Es doloroso ver que muchos cristianos
no acaban de comprender todo lo anterior o que, de todos modos, no obran en
consecuencia. Es bastante fácil convencer a los hombres para que tomen parte,
digamos, en una función litúrgica donde se honra abiertamente a Cristo; para
que le adoren en el Santísimo Sacramento, para que le respeten en sus
sacerdotes, para que celebren las fiestas de los santos…Pero es terriblemente
difícil convencerles de la necesidad de hacer apostolado. Somos demasiado
proclives a aferrarnos a nuestras prácticas religiosas y a desinteresarnos de
los demás, a correr las cortinas o a hacer algunos comentarios cínicos,
olvidando que no atender la llamada del que está alejado de Cristo es no
descubrir, bajo el aspecto en el que con mayor urgencia reclama nuestra
amistad, al Señor al que afirmamos servir.
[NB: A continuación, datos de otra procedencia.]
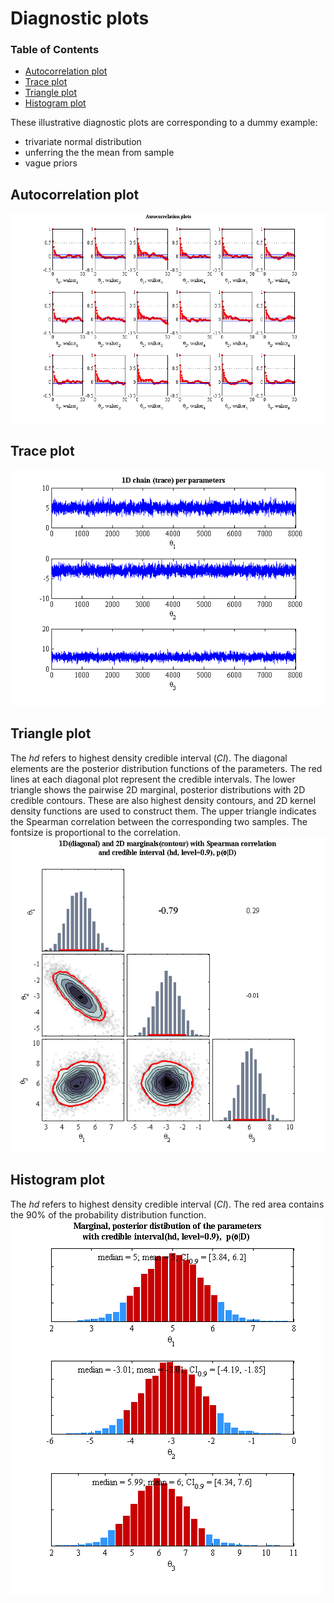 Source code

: 
Diagnostic plots
=================

### Table of Contents
* [Autocorrelation plot](#autocorrelation-plot)
* [Trace plot](#trace-plot)
* [Triangle plot](#triangle-plot)
* [Histogram plot](#histogram-plot)

These illustrative diagnostic plots are corresponding to a dummy example:
* trivariate normal distribution
* unferring the the mean from sample
* vague priors

Autocorrelation plot
--------------------
![autocorr_01]

Trace plot
----------
![trace_01]

Triangle plot
-------------
The _hd_ refers to highest density credible interval (_CI_). The diagonal elements are the posterior distribution functions of the parameters.
The red lines at each diagonal plot represent the credible intervals.
The lower triangle shows the pairwise 2D marginal, posterior distributions with 2D credible contours. These are also highest density contours, and 2D kernel density functions are used to construct them.
The upper triangle indicates the Spearman correlation between the corresponding two samples. The fontsize is proportional to the correlation.
![triangle_01]

Histogram plot
--------------
The _hd_ refers to highest density credible interval (_CI_). The red area contains the 90% of the probability distribution function.
![1Dhist_01]

[autocorr_01]: https://github.com/rozsasarpi/gwmcmc/blob/master/doc/autocorrelation_plot_sample_01.png "autocorrelation plot"
[trace_01]: https://github.com/rozsasarpi/gwmcmc/blob/master/doc/trace_plot_sample_01.png "trace plot"
[triangle_01]: https://github.com/rozsasarpi/gwmcmc/blob/master/doc/triangle_plot_sample_01.png "triangle plot"
[1Dhist_01]: https://github.com/rozsasarpi/gwmcmc/blob/master/doc/1D_marginal_plot_sample_01.png "1D posterior marginal plot"
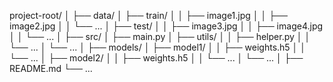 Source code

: project-root/
│
├── data/
│   ├── train/
│   │   ├── image1.jpg
│   │   ├── image2.jpg
│   │   └── ...
│   ├── test/
│   │   ├── image3.jpg
│   │   ├── image4.jpg
│   │   └── ...
│
├── src/
│   ├── main.py
│   ├── utils/
│   │   ├── helper.py
│   │   └── ...
│   └── ...
│
├── models/
│   ├── model1/
│   │   ├── weights.h5
│   │   └── ...
│   ├── model2/
│   │   ├── weights.h5
│   │   └── ...
│   └── ...
│
├── README.md
└── ...
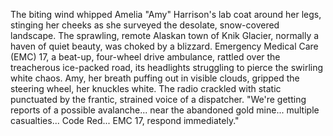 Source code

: The biting wind whipped Amelia "Amy"  Harrison's lab coat around her legs, stinging her cheeks as she surveyed the desolate, snow-covered landscape.  The sprawling, remote Alaskan town of Knik Glacier, normally a haven of quiet beauty, was choked by a blizzard.  Emergency Medical Care (EMC) 17, a beat-up, four-wheel drive ambulance, rattled over the treacherous ice-packed road, its headlights struggling to pierce the swirling white chaos.  Amy, her breath puffing out in visible clouds, gripped the steering wheel, her knuckles white.  The radio crackled with static punctuated by the frantic, strained voice of a dispatcher.  "We're getting reports of a possible avalanche... near the abandoned gold mine...  multiple casualties...  Code Red... EMC 17, respond immediately."
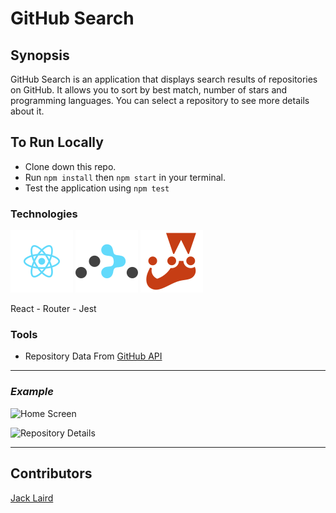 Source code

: # GitHub Search

## Synopsis

GitHub Search is an application that displays search results of repositories on GitHub. It allows you to sort by best match, number of stars and programming languages. You can select a repository to see more details about it.

## To Run Locally

- Clone down this repo.
- Run `npm install` then `npm start` in your terminal.
- Test the application using `npm test`

### Technologies

![react](./public/assets/react.svg)
![router](./public/assets/router.svg)
![jest](./public/assets/jest.svg)

React - Router - Jest

### Tools

- Repository Data From [GitHub API](https://docs.github.com/en/rest)

---

### _Example_

![Home Screen](https://i.imgur.com/yacKVhZ.png)

![Repository Details](https://i.imgur.com/t9Qg22a.png)

---

## Contributors

[Jack Laird](https://github.com/JackLaird0)
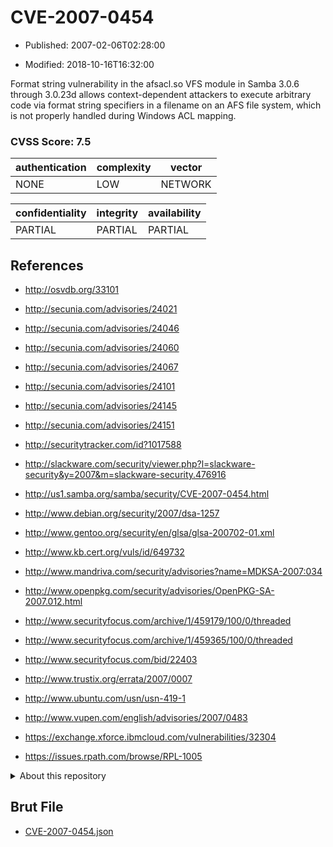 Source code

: # CVE-2007-0454

- Published: 2007-02-06T02:28:00

- Modified: 2018-10-16T16:32:00

Format string vulnerability in the afsacl.so VFS module in Samba 3.0.6 through 3.0.23d allows context-dependent attackers to execute arbitrary code via format string specifiers in a filename on an AFS file system, which is not properly handled during Windows ACL mapping.

### CVSS Score: **7.5**

| authentication | complexity | vector |
| --- | --- | --- |
| NONE | LOW | NETWORK |

| confidentiality | integrity | availability |
| --- | --- | --- |
| PARTIAL | PARTIAL | PARTIAL |

## References

* http://osvdb.org/33101

* http://secunia.com/advisories/24021

* http://secunia.com/advisories/24046

* http://secunia.com/advisories/24060

* http://secunia.com/advisories/24067

* http://secunia.com/advisories/24101

* http://secunia.com/advisories/24145

* http://secunia.com/advisories/24151

* http://securitytracker.com/id?1017588

* http://slackware.com/security/viewer.php?l=slackware-security&y=2007&m=slackware-security.476916

* http://us1.samba.org/samba/security/CVE-2007-0454.html

* http://www.debian.org/security/2007/dsa-1257

* http://www.gentoo.org/security/en/glsa/glsa-200702-01.xml

* http://www.kb.cert.org/vuls/id/649732

* http://www.mandriva.com/security/advisories?name=MDKSA-2007:034

* http://www.openpkg.com/security/advisories/OpenPKG-SA-2007.012.html

* http://www.securityfocus.com/archive/1/459179/100/0/threaded

* http://www.securityfocus.com/archive/1/459365/100/0/threaded

* http://www.securityfocus.com/bid/22403

* http://www.trustix.org/errata/2007/0007

* http://www.ubuntu.com/usn/usn-419-1

* http://www.vupen.com/english/advisories/2007/0483

* https://exchange.xforce.ibmcloud.com/vulnerabilities/32304

* https://issues.rpath.com/browse/RPL-1005

<details>
<summary>About this repository</summary> 

  This repository is part of the project [Live Hack CVE](https://github.com/Live-Hack-CVE). Main website can be found [www.live-hack.org](https://www.live-hack.org) 
  
  Made by [Sn0wAlice](https://github.com/Sn0wAlice) for the people that care about security and need to have a feed of the latest CVEs. Hope you enjoy it, don't forget to star the repo and follow me on [Twitter](https://twitter.com/Sn0wAlice) and [Github](https://github.com/Sn0wAlice). And that is my [personnal website](https://www.alice-snow.me/)

  - [Home Page](https://github.com/Live-Hack-CVE)
  - [Framework](https://github.com/Live-Hack-CVE/cve-framework)
  - [CVE database](https://github.com/Live-Hack-CVE/full_database)
  - [Changelog](https://github.com/Live-Hack-CVE/Changelog)
</details>

## Brut File

* [CVE-2007-0454.json](https://raw.githubusercontent.com/Live-Hack-CVE/full_database/main/cves/2007/CVE-2007-0454.json)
Toda la devoción del mundo para
nuestro blanco anfitrión en la custodia, toda la adoración del mundo para el
niño inmaculado en brazos de su madre inmaculada no alcanzarán su fin a menos
que vayan acompañados de una pasión por las almas que le ofenden. Pues bajo la
inmundicia y la corrupción del pecado de esas almas vive también el que vive en
el Santísimo Sacramento y en el pesebre y clama pidiéndonos ayuda.
Por último, es necesario recordar que
al compadecernos de Cristo en el pecador, nos estamos compadeciendo de Cristo
en nosotros mismos.
Robert
Hugh Benson, 1912.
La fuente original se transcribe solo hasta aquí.